New Delhi: Scientists at the Raman Research Institute (RRI) have indigenously built an experimental facility to simultaneously cool and trap a large number of sodium and potassium atoms near absolute zero temperatures using laser light and magnetic fields.
With this, RRI, an autonomous institute funded by the Department of Science and Technology, Government of India, has joined the handful of laboratories globally to demonstrate such efficient simultaneous production of a mixture of two species of ultra-cold neutral atoms with inter-species interactions control. The results from this experiment can deepen the knowledge required for developing quantum technologies such as quantum computing, quantum sensing and metrology – all of which are the frontier areas of research.
Built over a period of five years, this specialised experimental facility comprises four interconnected ultra-high vacuum chambers, where atoms are trapped and cooled under a pressure to the tune of 10-11 millibar (equal to 14 orders lower than the normal atmospheric pressure). There are multiple intricate Laser systems, optical arrangements and high-resolution detections systems. Using techniques of flashing light onto the atoms, the researchers said that it was possible to manipulate properties of atoms and use it for taking various measurements that are fundamentally quantum mechanical in nature.

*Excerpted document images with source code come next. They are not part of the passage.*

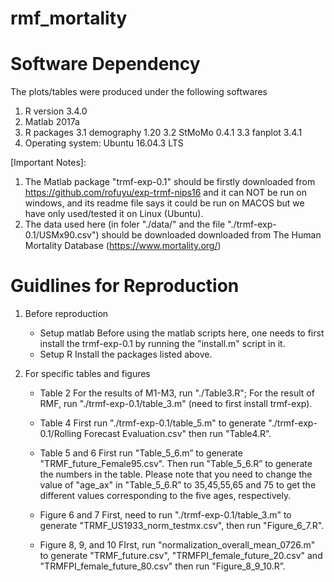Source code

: # rmf_mortality

Software Dependency
===================
The plots/tables were produced under the following softwares
1. R version 3.4.0
2. Matlab 2017a
3. R packages
   3.1  demography 1.20
   3.2  StMoMo 0.4.1
   3.3  fanplot 3.4.1
4. Operating system: Ubuntu 16.04.3 LTS

[Important Notes]:
1. The Matlab package "trmf-exp-0.1" should be firstly downloaded from https://github.com/rofuyu/exp-trmf-nips16 and it can NOT be run on windows,
   and its readme file says it could be run on MACOS but we have only used/tested it on Linux (Ubuntu).
2. The data used here (in foler "./data/" and the file "./trmf-exp-0.1/USMx90.csv") should be downloaded downloaded from The Human Mortality Database (https://www.mortality.org/)

Guidlines for Reproduction
=========================
1. Before reproduction
   - Setup matlab
     Before using the matlab scripts here, one needs to first install the trmf-exp-0.1 by running the "install.m" script in it.
   - Setup R
     Install the packages listed above.

2. For specific tables and figures
    - Table 2
      For the results of M1-M3, run "./Table3.R"; For the result of RMF, run "./trmf-exp-0.1/table_3.m" (need to first install trmf-exp).
    
    - Table 4
      First run "./trmf-exp-0.1/table_5.m" to generate "./trmf-exp-0.1/Rolling Forecast Evaluation.csv" then run "Table4.R”.

    - Table 5 and 6
      First run "Table_5_6.m” to generate "TRMF_future_Female95.csv". Then run "Table_5_6.R” to generate the numbers in the table. Please note that you need to change the value of "age_ax" in "Table_5_6.R”
      to 35,45,55,65 and 75 to get the different values corresponding to the five ages, respectively.
    
    - Figure 6 and 7
      First, need to run "./trmf-exp-0.1/table_3.m" to generate "TRMF_US1933_norm_testmx.csv", then run "Figure_6_7.R".

      
    - Figure 8, 9, and 10
      FIrst, run "normalization_overall_mean_0726.m" to generate "TRMF_future.csv", "TRMFPI_female_future_20.csv" and "TRMFPI_female_future_80.csv" then run "Figure_8_9_10.R”.
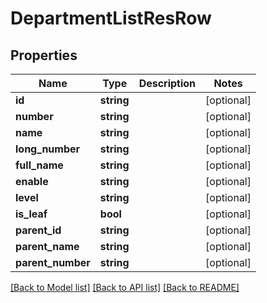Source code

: # DepartmentListResRow

## Properties
Name | Type | Description | Notes
------------ | ------------- | ------------- | -------------
**id** | **string** |  | [optional] 
**number** | **string** |  | [optional] 
**name** | **string** |  | [optional] 
**long_number** | **string** |  | [optional] 
**full_name** | **string** |  | [optional] 
**enable** | **string** |  | [optional] 
**level** | **string** |  | [optional] 
**is_leaf** | **bool** |  | [optional] 
**parent_id** | **string** |  | [optional] 
**parent_name** | **string** |  | [optional] 
**parent_number** | **string** |  | [optional] 

[[Back to Model list]](../README.md#documentation-for-models) [[Back to API list]](../README.md#documentation-for-api-endpoints) [[Back to README]](../README.md)


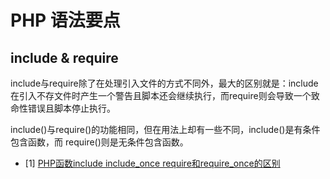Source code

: # PHP 语法要点

## include & require

include与require除了在处理引入文件的方式不同外，最大的区别就是：include在引入不存文件时产生一个警告且脚本还会继续执行，而require则会导致一个致命性错误且脚本停止执行。

include()与require()的功能相同，但在用法上却有一些不同，include()是有条件包含函数，而 require()则是无条件包含函数。


- [1] [PHP函数include include_once require和require_once的区别](https://www.cnblogs.com/phpfensi/p/7861127.html)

“Using a combination of light and magnetic field, we attempted to cool and trap a large number of sodium and potassium atoms from their mixture at near absolute zero temperature (in micro Kelvin). As the behaviour of atoms is different at such low temperatures in comparison to the atoms at room temperatures, we wanted to understand their quantum co-relations,” said Saptarishi Chaudhuri from the Quantum Mixtures Laboratory (QuMix), who led the latest experimental research.
“The advantage of the experiment setup is that the properties of these atoms are highly controllable. We can swiftly change many parameters without the need to produce newer samples, as is the case in most condensed matter system experiments,” explained Sanjukta Roy, co-author of the study published in the journal AIP Advances, where it has bagged the distinction of being Editor’s Pick article.
According to Sagar Sutradhar, a final-year PhD student and article’s lead author, the experiment setup includes another trap at the pre-cooling stage known as a cold atomic beam.
“It is based on the idea of two-dimensional magneto-optical trapping of atoms. This vital intervention was introduced to first cool the atoms and later push them into the main experimental setup,” said Sutradhar, who designed, implemented and characterised the performance of the system.